Madem, HIV virüsünün önüne hangi kimyevî barajı koysanız onu atlayıp geçiyor. O halde gerek bu HIV virüsünün ve gerekse benzer diğer virüs ve bakterilerin genetik yazılımı iyi okunarak, onların zararlı etkilerini durdurabilecek kimyevî barajların neler olabileceği bulunmalıdır. Yoksa burada tespit edilebilen bazı davranış ve görev değişikliklerini evrimin temeli saymak, evrim ideolojisine kullanmak için konuyu saptırmak olur.
İsterseniz konuyu daha iyi anlayabilmek için, uzaya gönderilen araçları örnek verebiliriz. Yapılan uzay aracına bir ve bazen birden çok görev yüklenir. Fotoğraf çekme, saatteki hızı ayarlama, bir istasyona uğrama, bozulan ve arızalanan cihaz ve aletleri tamir etme, gerekirse onların yerine yenilerini koyma gibi bir yazılım programıyla donatılır.
Mesela güneş enerjisiyle çalışacak şekilde bir uzay aracı dizayn ediliyor. Bu araçta bir arıza halinde akü sisteminin devreye girmesini planlıyorsunuz; bu sistem de arıza yaparsa atom enerjisi sistemini planlıyorsunuz ve aracınızı ona göre yapıyorsunuz.
Böylece bir takım arıza veya engellerle güneş enerjisi devreden çıkacak olursa, akülü enerji devreye girecektir. Ve akülü donanımla birlikte, bir takım farklı alet ve sistemler de işe dahil olacaktır.
Akülü sistem de devreden çıktığı zaman, atom enerjili sistem devreye girecektir. Böylece en olumsuz şartlarda dahi sizin uzay aracınız görevini yapıp dönecektir. Şayet siz bu araca sadece akülü sistem koymuşsanız, aküsü bitince iş yapamayacaktır.
İşte Cenâb-ı Hak (cc), her bir varlığı belirli bir gen potansiyelinde ve kapasitesinde yaratmıştır. Bu potansiyelin ne olduğu, sınırlarının nerede başlayıp nerede bittiği laboratuvar çalışmalarıyla ortaya konulmalıdır. Mesela bu canlıların bir kısmı, uzay aracında örneğindeki gibi, sadece akü ile çalışacak şekilde programlanmışsa; yani, bir takım olumsuz şartlar karşısında devreye sokacağı farklı donanımlar verilmemişse, o canlı basit birkaç müdahale ile hayat sahnesinden çekilecektir.
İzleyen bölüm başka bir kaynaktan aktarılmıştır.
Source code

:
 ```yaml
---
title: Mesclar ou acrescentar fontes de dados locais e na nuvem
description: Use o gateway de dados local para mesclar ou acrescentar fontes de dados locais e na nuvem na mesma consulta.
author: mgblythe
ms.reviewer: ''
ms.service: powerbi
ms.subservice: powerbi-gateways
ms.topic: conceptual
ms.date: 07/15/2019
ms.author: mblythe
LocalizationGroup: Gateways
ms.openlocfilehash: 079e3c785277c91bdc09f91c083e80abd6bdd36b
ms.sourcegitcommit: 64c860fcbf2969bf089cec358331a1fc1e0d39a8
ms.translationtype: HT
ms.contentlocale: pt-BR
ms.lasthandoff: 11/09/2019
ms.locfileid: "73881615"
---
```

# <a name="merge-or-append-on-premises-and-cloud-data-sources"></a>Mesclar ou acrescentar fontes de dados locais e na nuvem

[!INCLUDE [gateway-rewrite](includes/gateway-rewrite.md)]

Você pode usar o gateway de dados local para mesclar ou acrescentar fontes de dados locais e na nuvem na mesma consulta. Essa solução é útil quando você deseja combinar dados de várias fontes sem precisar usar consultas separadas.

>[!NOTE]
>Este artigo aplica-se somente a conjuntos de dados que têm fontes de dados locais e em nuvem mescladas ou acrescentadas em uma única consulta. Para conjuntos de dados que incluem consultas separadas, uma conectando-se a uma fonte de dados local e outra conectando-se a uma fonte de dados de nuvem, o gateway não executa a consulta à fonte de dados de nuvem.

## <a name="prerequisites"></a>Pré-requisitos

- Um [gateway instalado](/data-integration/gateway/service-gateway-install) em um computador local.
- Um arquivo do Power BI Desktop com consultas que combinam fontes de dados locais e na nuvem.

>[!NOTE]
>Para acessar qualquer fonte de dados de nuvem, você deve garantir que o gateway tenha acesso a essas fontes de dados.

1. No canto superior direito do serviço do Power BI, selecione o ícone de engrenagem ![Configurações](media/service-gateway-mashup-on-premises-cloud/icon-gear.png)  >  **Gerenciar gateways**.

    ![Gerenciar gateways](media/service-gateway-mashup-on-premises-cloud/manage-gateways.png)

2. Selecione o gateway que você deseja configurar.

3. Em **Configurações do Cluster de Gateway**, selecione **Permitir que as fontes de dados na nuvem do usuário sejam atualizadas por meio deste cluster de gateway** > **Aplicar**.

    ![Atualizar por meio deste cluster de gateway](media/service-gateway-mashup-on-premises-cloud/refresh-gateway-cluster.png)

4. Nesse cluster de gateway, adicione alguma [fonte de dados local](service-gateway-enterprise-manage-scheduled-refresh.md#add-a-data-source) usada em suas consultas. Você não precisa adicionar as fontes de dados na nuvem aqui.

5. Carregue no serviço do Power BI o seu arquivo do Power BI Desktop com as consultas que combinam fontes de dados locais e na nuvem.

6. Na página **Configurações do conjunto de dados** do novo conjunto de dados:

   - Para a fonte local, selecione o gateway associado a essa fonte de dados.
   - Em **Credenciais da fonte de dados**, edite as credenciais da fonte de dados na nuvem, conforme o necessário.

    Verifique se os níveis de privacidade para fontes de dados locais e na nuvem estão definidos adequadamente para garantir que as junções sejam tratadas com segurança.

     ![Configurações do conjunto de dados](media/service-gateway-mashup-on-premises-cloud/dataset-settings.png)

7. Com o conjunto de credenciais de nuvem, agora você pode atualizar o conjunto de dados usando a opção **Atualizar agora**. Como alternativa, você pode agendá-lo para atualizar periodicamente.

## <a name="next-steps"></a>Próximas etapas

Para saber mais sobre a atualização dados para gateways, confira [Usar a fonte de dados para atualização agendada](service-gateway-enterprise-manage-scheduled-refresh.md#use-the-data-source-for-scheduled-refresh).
Şayet o canlı, hayatını tehlikeye sokacak şartlarla karşılaştığında, farklı sistem ve yapıların devreye gireceği bir genetik yapıyla kodlanmışsa, yani sizin koyduğunuz engelleri, uyguladığınız ilaçları etkisiz kılacak donanımı varsa, o yeni ortamda da, bir takım yeni yapı, şekil ve davranışlarıyla varlığını sürüdürecektir. Ta ki, genetik yapısında kendisine Allah tarafından verilen imkânların son sınırına varıncaya kadar.
İşte genetik yapısı farklı ortamlara göre dizayn edilmiş canlılar, öldürücü ilaç gibi olumsuz çevre şartlarında belirli ilaç dozlarına kadar dayanabilmekte, her doz artışında, yeni yapılar devreye girmekte, o canlı; tüylenme, kanatların ve ayakların küçülmesi, ya da kanat gibi bazı yeni yapıların ortaya çıkması veya bazı ilaçlara karşı direncin artması gibi yapılar kazanabilmektedir.
Mesela, karşınızda sadece tüfeği olan bir askeri kolayca alt edebilirsiniz; ama bilim-kurgu filmlerindeki gibi uçma sistemine varana kadar pek çok donanımı olan ve üzerinde her türlü silahı taşıyan bir askeri yenmeniz elbette kolay olmayacaktır. Bu askerin kullanılmaz hale gelen bir silahını atıp başkasını kullanmaya başlamasını, evrim geçirip başkalaştı diye düşünmek ya saflıktır, ya da insanları saf görüp kandırmaya çalışmaktır. Evrimcilerin yaptığı işte budur.
İşte, faydalı mutasyon, değişme ya da başkalaşma olarak gördükleri ve isimlendirdikleri yeni yapılar, o canlının genetik yapısında var olan ve yeni ortama göre devreye giren yapılardır. Yani bu işler, Cenab-ı Hakk’ın sonsuz ilim, irade ve kudretiyle koyduğu ve çizdiği sınırlar dairesinde cereyan etmektedir.
Canlılara uygulanan ve onların farklı yapı ve davranış kazanmasına sebep olan olumsuz çevre şartları, o canlının yetenek sınırını aşacak tarzda olursa, o canlı hayat sahnesinden çekilmektedir. Canlılarda görülen böyle değişiklikler, evrimcilerin iddia ettiği gibi, yeni ve farklı bir canlının başlangıcı ve temeli olmamıştır, ve olması da bilinen bu genetik yapılar düşünüldüğünde mümkün değildir.